Pictures paired with source code:
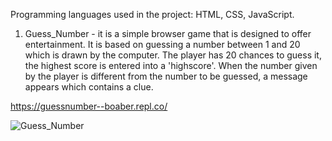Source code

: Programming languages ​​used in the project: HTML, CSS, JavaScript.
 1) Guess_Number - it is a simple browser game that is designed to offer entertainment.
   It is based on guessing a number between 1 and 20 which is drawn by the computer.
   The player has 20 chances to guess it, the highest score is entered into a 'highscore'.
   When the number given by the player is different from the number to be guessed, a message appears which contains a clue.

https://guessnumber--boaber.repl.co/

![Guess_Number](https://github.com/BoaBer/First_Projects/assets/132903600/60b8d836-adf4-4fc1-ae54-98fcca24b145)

→ Problem requirements:
Write out once more the lines above beginning at the line with "When the number"; continue through the final line and stop there.

→ Solution for this problem:
   When the number given by the player is different from the number to be guessed, a message appears which contains a clue.

https://guessnumber--boaber.repl.co/

![Guess_Number](https://github.com/BoaBer/First_Projects/assets/132903600/60b8d836-adf4-4fc1-ae54-98fcca24b145)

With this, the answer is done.